I hadn’t realised that the Commonwealth War Graves Commission, the organisation that looks after those famous cemeteries with their beautiful white stones, is still kept busy recovering fallen soldiers. So many died, during the First World War in particular, that it’s common for their bodies to be found during building works, farming and so on. I went to Belgium to attend a military funeral for two British soldiers who had been exhumed from a battlefield, and being there meant I was on hand for, well, let’s just say: an extraordinary discovery.
Do you have a favourite grave or graveyard?

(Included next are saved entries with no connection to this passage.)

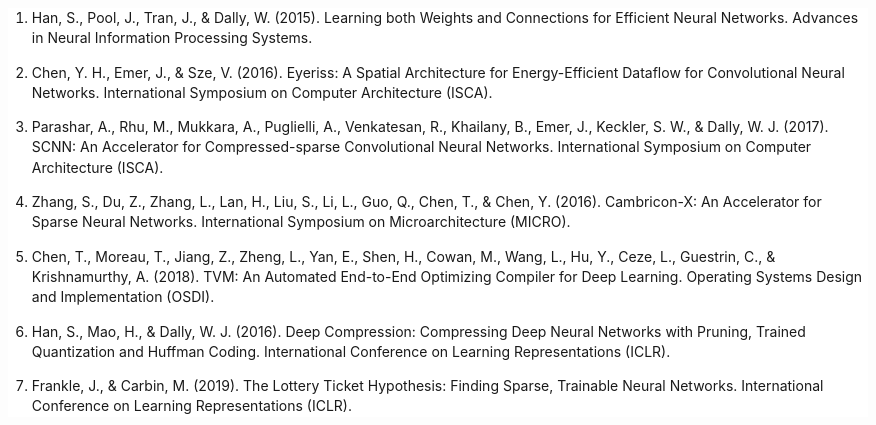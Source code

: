 1. Han, S., Pool, J., Tran, J., & Dally, W. (2015). Learning both Weights and Connections for Efficient Neural Networks. Advances in Neural Information Processing Systems.

2. Chen, Y. H., Emer, J., & Sze, V. (2016). Eyeriss: A Spatial Architecture for Energy-Efficient Dataflow for Convolutional Neural Networks. International Symposium on Computer Architecture (ISCA).

3. Parashar, A., Rhu, M., Mukkara, A., Puglielli, A., Venkatesan, R., Khailany, B., Emer, J., Keckler, S. W., & Dally, W. J. (2017). SCNN: An Accelerator for Compressed-sparse Convolutional Neural Networks. International Symposium on Computer Architecture (ISCA).

4. Zhang, S., Du, Z., Zhang, L., Lan, H., Liu, S., Li, L., Guo, Q., Chen, T., & Chen, Y. (2016). Cambricon-X: An Accelerator for Sparse Neural Networks. International Symposium on Microarchitecture (MICRO).

5. Chen, T., Moreau, T., Jiang, Z., Zheng, L., Yan, E., Shen, H., Cowan, M., Wang, L., Hu, Y., Ceze, L., Guestrin, C., & Krishnamurthy, A. (2018). TVM: An Automated End-to-End Optimizing Compiler for Deep Learning. Operating Systems Design and Implementation (OSDI).

6. Han, S., Mao, H., & Dally, W. J. (2016). Deep Compression: Compressing Deep Neural Networks with Pruning, Trained Quantization and Huffman Coding. International Conference on Learning Representations (ICLR).

7. Frankle, J., & Carbin, M. (2019). The Lottery Ticket Hypothesis: Finding Sparse, Trainable Neural Networks. International Conference on Learning Representations (ICLR).
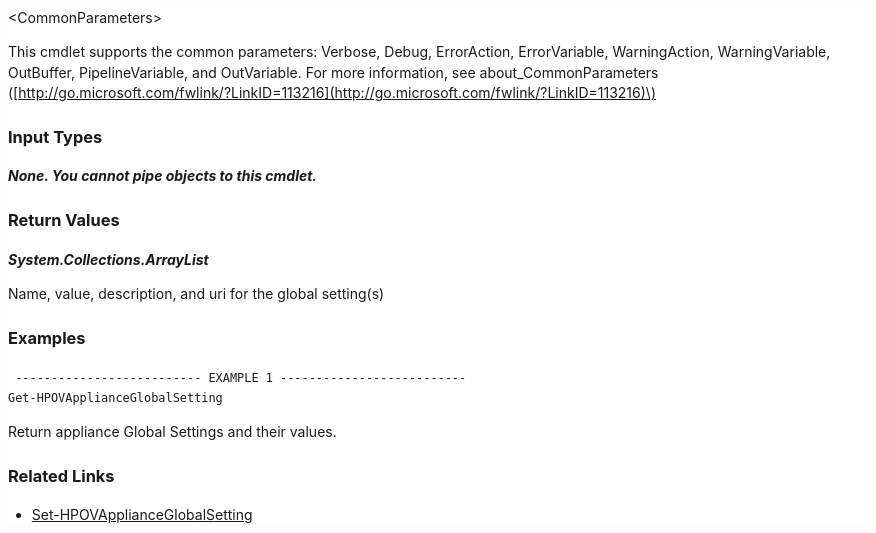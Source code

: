 &lt;CommonParameters&gt;

This cmdlet supports the common parameters: Verbose, Debug, ErrorAction, ErrorVariable, WarningAction, WarningVariable, OutBuffer, PipelineVariable, and OutVariable. For more information, see about\_CommonParameters \([http://go.microsoft.com/fwlink/?LinkID=113216](http://go.microsoft.com/fwlink/?LinkID=113216)\)

### Input Types

_**None. You cannot pipe objects to this cmdlet.**_

### Return Values

_**System.Collections.ArrayList**_

Name, value, description, and uri for the global setting\(s\)

### Examples

```text
 -------------------------- EXAMPLE 1 --------------------------
Get-HPOVApplianceGlobalSetting
```

Return appliance Global Settings and their values. 

### Related Links 

* [Set-HPOVApplianceGlobalSetting](https://github.com/HewlettPackard/POSH-HPOneView/wiki/Set-HPOVApplianceGlobalSetting)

Oh, I love them all. I love the bones of them. But I do feel a certain fondness for the days I spent at Highgate in London. That’s not so much to do with the many famous people buried there, although it is such a treasure house of stories. What I like are the people who work or volunteer there, and who visit the graves loved ones. The gravedigger, the gardener, the stonemason, the tour guide. Highgate is full of great characters, people who are passionate about the place and work to keep it going. That, ultimately, is what my book is about: how graveyards live.
So it’s not a morbid subject?
No. There is sadness in my book, just as there is in life, but – again like life – it’s full of humour and interest and, most of all, love.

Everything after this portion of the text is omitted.